10. The double container as recited in claim 8, wherein the one-way valve is covered by an outside bottom cap attached to the bottom portion of the rigid outer container layer.

11. A liquid which is contained in the double container as recited in claim 8, wherein the liquid has a viscosity of 1000 to 100,000 mPa/s.

12. A liquid which is contained in the double container as recited in claim 8, wherein the liquid is mayonnaise.

13. A liquid which is contained in the double container as recited in claim 8, wherein the liquid is grease.

Description

BRIEF DESCRIPTION OF DRAWINGS

[0029] FIG. 1 is a vertical sectional view depicting a double container for a high-viscosity liquid, according to a first embodiment of the present invention.

[0030] FIGS. 2(a) and 2(b) depict the double container according to the first embodiment, wherein FIG. 2(a) is a vertical sectional view depicting an entirety thereof, and FIG. 2(b) is a vertical sectional view depicting an area indicated by the dotted line B in FIG. 2(a).

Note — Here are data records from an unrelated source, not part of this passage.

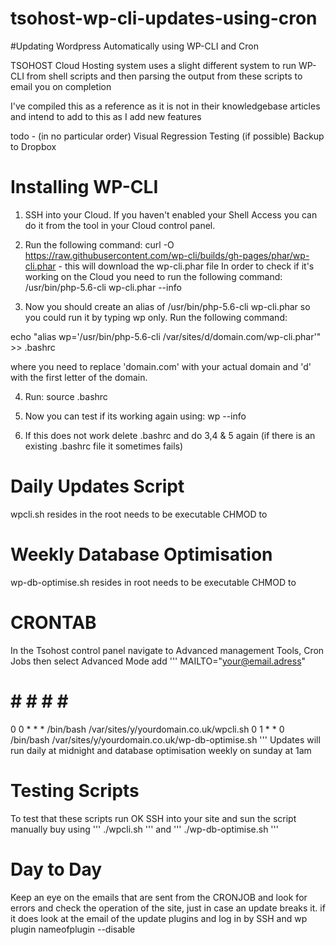 # tsohost-wp-cli-updates-using-cron
#Updating Wordpress Automatically using WP-CLI and Cron

TSOHOST Cloud Hosting system uses a slight different system to run WP-CLI from shell scripts and then parsing the output from these scripts to email you on completion

I've compiled this as a reference as it is not in their knowledgebase articles and intend to add to this as I add new features

todo - (in no particular order)
Visual Regression Testing (if possible)
Backup to Dropbox


# Installing WP-CLI 

1. SSH into your Cloud. If you haven't enabled your Shell Access you can do it from the tool in your Cloud control panel.
2. Run the following command:
curl -O https://raw.githubusercontent.com/wp-cli/builds/gh-pages/phar/wp-cli.phar   -  this will download the wp-cli.phar file
In order to check if it's working on the Cloud you need to run the following command:
/usr/bin/php-5.6-cli wp-cli.phar --info

3. Now you should create an alias of /usr/bin/php-5.6-cli wp-cli.phar so you could run it by typing wp only.
Run the following command:

echo "alias wp='/usr/bin/php-5.6-cli /var/sites/d/domain.com/wp-cli.phar'" >> .bashrc  

where you need to replace 'domain.com' with your actual domain and 'd' with the first letter of the domain.

4. Run: source .bashrc

5. Now you can test if its working again using: wp --info

6. If this does not work delete .bashrc and do 3,4 & 5 again (if there is an existing .bashrc file it sometimes fails)

# Daily Updates Script

wpcli.sh
resides in the root needs to be executable CHMOD to 

# Weekly Database Optimisation

wp-db-optimise.sh
resides in root needs to be executable CHMOD to 

# CRONTAB

In the Tsohost control panel navigate to Advanced management Tools, Cron Jobs
then select Advanced Mode
add
'''
MAILTO="your@email.adress"
# # # # # #
0 0 * * * /bin/bash /var/sites/y/yourdomain.co.uk/wpcli.sh
0 1 * * 0 /bin/bash /var/sites/y/yourdomain.co.uk/wp-db-optimise.sh
'''
Updates will run daily at midnight and database optimisation weekly on sunday at 1am

# Testing Scripts

To test that these scripts run OK SSH into your site and sun the script manually buy using 
'''
./wpcli.sh
'''
and
'''
./wp-db-optimise.sh
'''
# Day to Day
Keep an eye on the emails that are sent from the CRONJOB and look for errors and check the operation of the site, just in case an update breaks it. if it does look at the email of the update plugins and log in by SSH and wp plugin nameofplugin --disable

[0031] FIG. 3 is a perspective view depicting a first example of a one-way valve used in the double container according to the first embodiment.

[0032] FIG. 4 is a sectional view taken along the line IV-IV in FIG. 3.

[0033] FIG. 5 is a perspective view depicting a one-way valve used in a modification of the double container according to the first embodiment.

[0034] FIG. 6 is a sectional view depicting the one-way valve used in the modification of the double container according to the first embodiment and a vicinity thereof.

[0035] FIG. 7 is a vertical sectional view depicting a double container for a high-viscosity liquid, according to a second embodiment of the present invention.

DESCRIPTION OF EMBODIMENTS

First Embodiment

(Configuration)

[0036] As depicted in FIG. 1, a double container 10 for a high-viscosity liquid, according to a first embodiment of the present invention, is capped by a container cap 18 equipped with a packing 16 and threadably mounted on a discharge port 14 of a bottle body 12.

[0037] A bottom region of the bottle body 12 has a recessed portion 20 having an annular shape and extending horizontally, a conical surface portion 22 located just below the recessed portion 20, a hermetically-sealed circular cylindrical portion 24 located just below the conical surface portion 22, and a bottom portion 26 forming a bottom of the hermetically-sealed circular cylindrical portion 24.

[0038] A lower section of the double container 10 is provided with: an outside bottom cap 30 fitted in the recessed portion 20; an inside bottom cap 32 fitted on the hermetically-sealed circular cylindrical portion 24 and fitted in the outside bottom cap 30; and a one-way valve 40 fitted in a valve-receiving hole 34 formed in a central region of the inside bottom cap 32. An adhesive may be used for the fitting of the inside bottom cap 32 with respect to the hermetically-sealed circular cylindrical portion 24, and the fitting of the one-way valve 40 with respect to the valve-receiving hole 34, so as to ensure fitting engagement and hermetical sealing.

[0039] The bottle body 12 is formed by clamping a parison using a split-type forming die, and then applying a blow pressure to an inside of the parison so as to press the parison against a cavity of the forming die. As depicted in FIGS. 2(a) and 2(b), the bottom body 12 comprises: a trilaminar flexible inner layer 50 consisting of a low-density polyethylene (LDPE) sub-layer, an adhesive sub-layer such as a polyolefin-based adhesive resin, and an ethylene-vinylalcohol copolymer (EVOH) sub-layer; and a rigid outer layer 52 made of polypropylene (PP), which are arranged in this order in an outward direction.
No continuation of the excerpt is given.